Jagdeo, at a press conference, came out in strong condemnation of the sedition clause in the Cybercrime Bill which virtually makes it a criminal offence for someone to speak ill of the Government on a social media platform.

He even took a jab at the Minister of State, Joseph Harmon who last week defended the clause, noting that it is necessary to guard against espionage, sabotage and subversion.

“I keep wondering what kind of State secrets we have, how many nuclear bunkers we have in the Pomeroon and the Chemical Gas factories that we are building that we have to be so worried about State espionage and sabotage and subversion,” Jagdeo questioned.

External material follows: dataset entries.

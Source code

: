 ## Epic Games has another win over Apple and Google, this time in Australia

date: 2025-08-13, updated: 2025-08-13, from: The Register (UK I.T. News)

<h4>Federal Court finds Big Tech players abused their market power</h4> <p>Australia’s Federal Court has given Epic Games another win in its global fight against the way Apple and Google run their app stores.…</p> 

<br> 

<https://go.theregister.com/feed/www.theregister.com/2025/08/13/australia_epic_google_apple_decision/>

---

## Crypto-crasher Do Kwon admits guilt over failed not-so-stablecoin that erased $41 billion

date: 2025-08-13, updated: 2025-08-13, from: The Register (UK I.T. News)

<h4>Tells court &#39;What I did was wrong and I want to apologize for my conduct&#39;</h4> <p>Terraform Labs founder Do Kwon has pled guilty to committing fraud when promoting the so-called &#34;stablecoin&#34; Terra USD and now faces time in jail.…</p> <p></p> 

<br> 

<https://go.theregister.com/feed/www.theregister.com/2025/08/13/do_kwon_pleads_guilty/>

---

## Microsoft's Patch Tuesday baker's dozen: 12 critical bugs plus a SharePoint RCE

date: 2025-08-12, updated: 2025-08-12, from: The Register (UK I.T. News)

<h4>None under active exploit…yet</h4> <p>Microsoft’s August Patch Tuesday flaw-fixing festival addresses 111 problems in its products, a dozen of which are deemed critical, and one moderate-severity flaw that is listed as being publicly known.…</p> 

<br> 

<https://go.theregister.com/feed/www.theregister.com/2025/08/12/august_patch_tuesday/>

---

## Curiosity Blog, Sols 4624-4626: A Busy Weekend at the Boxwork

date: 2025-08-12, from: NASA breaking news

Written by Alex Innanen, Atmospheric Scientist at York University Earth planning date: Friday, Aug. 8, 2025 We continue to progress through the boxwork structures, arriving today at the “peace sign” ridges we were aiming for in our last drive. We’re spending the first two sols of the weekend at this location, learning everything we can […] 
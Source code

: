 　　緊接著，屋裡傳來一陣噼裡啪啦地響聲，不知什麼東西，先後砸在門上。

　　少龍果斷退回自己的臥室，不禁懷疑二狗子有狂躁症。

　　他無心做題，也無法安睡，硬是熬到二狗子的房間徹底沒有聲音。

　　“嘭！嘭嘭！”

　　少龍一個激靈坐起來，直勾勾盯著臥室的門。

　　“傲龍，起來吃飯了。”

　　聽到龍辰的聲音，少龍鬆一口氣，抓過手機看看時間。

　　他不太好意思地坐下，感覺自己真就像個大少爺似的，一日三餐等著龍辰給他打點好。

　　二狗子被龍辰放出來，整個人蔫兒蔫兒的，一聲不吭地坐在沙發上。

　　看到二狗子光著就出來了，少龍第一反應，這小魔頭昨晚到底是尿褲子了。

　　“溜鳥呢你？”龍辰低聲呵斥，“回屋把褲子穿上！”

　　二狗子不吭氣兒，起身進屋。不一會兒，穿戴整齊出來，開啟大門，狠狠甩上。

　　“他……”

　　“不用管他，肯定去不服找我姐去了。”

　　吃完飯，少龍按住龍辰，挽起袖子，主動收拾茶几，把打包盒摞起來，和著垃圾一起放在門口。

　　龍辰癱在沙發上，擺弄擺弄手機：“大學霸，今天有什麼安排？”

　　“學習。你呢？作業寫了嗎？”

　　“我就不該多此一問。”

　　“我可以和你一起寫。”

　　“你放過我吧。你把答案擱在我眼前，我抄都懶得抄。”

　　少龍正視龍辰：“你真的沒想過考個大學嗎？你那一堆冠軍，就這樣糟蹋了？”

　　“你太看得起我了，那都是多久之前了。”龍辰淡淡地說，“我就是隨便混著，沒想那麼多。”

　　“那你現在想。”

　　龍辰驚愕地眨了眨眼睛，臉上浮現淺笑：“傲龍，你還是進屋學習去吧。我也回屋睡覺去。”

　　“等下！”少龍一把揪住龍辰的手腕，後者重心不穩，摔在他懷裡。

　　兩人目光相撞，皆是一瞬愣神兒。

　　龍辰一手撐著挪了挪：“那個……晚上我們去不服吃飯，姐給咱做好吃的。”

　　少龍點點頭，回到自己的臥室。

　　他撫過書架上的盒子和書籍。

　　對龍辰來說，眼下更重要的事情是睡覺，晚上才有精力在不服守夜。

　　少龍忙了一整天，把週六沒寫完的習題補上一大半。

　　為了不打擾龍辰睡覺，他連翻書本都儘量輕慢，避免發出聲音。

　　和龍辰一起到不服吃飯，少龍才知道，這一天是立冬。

In light of the Party’s criticisms, concerns were raised regarding why the PPP Parliamentarians, who were on the Select Committee tasked with reviewing the Bill, did not object to the clause then. The MPs were Anil Nandlall, Gail Teixeira, Clement Rohee and Gillian Burton-Persaud.

But Jagdeo made it clear that this was because the Parliamentarians may have overlooked the clause, not because they supported its insertion.

The Opposition Leader said the parliamentarians were not present at one of the meetings and this was when the Government Parliamentarians “surreptitiously” inserted the “draconian” clause.

“I am not saying it’s a good excuse. I think we dropped the ball on this matter, we dropped the ball … and it was only after the Monday [April 23, 2018] meeting that we had in preparation for Parliament that when we had a good look at the Bill, we recognised that this provision had been inserted in our absence [at the Committee],” the Opposition Leader stated.

The former president explained that the cybercrime law is intended to protect children against pornography and citizens’ online privacy, not to protect the interest of those in Government.

According to Clause 18 of the Bill, “a person commits an offence of sedition if the person, whether in or out of Guyana, intentionally publishes, transmit or circulates by use of a computer system, a statement or words, either spoken or written, a text, video, image, sign, visible representation that brings or attempts to bring into hatred or contempt, or excites or attempts to excite disaffection towards the government.”

The Clause goes on the outline specific offences in relation to online utterances about government ministers and the Prime Minister.

In the case of the media, this presents an acute problem as the legislation, if passed in its current form, can be misused by Government.

For example, if an article is published that causes public outrage, then a journalist can be charged. However, even if there is no outrage, the Police can still charge a journalist for what they may see as an attempt to excite public outrage.

Definitions in the Bill are vague. While some aspects of the Bill attempt to explain the meaning of disaffection as “disloyalty and all feelings of enmity,” but there is no explicit definition of disloyalty or enmity.

The Cybercrime Bill was intended to come up for debate in the National Assembly on Thursday last but the Attorney General Basil Williams asked for the matter to be deferred to another sitting.

The Opposition Leader said he hopes this was done because the Government recognised the undemocratic nature of the sedition clause and plans on deleting it from the Bill.